Supplied records:
━━━━━━━━━━

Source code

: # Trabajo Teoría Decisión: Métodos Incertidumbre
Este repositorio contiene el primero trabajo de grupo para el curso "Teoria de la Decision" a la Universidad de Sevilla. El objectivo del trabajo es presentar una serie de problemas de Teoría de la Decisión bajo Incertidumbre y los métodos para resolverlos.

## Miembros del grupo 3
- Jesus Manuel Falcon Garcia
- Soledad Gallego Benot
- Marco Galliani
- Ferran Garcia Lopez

━━━━━━━━━━

Brief: Pull out all lines of the data with the string "Incertidumbre".

Final answer:
: # Trabajo Teoría Decisión: Métodos Incertidumbre
Este repositorio contiene el primero trabajo de grupo para el curso "Teoria de la Decision" a la Universidad de Sevilla. El objectivo del trabajo es presentar una serie de problemas de Teoría de la Decisión bajo Incertidumbre y los métodos para resolverlos.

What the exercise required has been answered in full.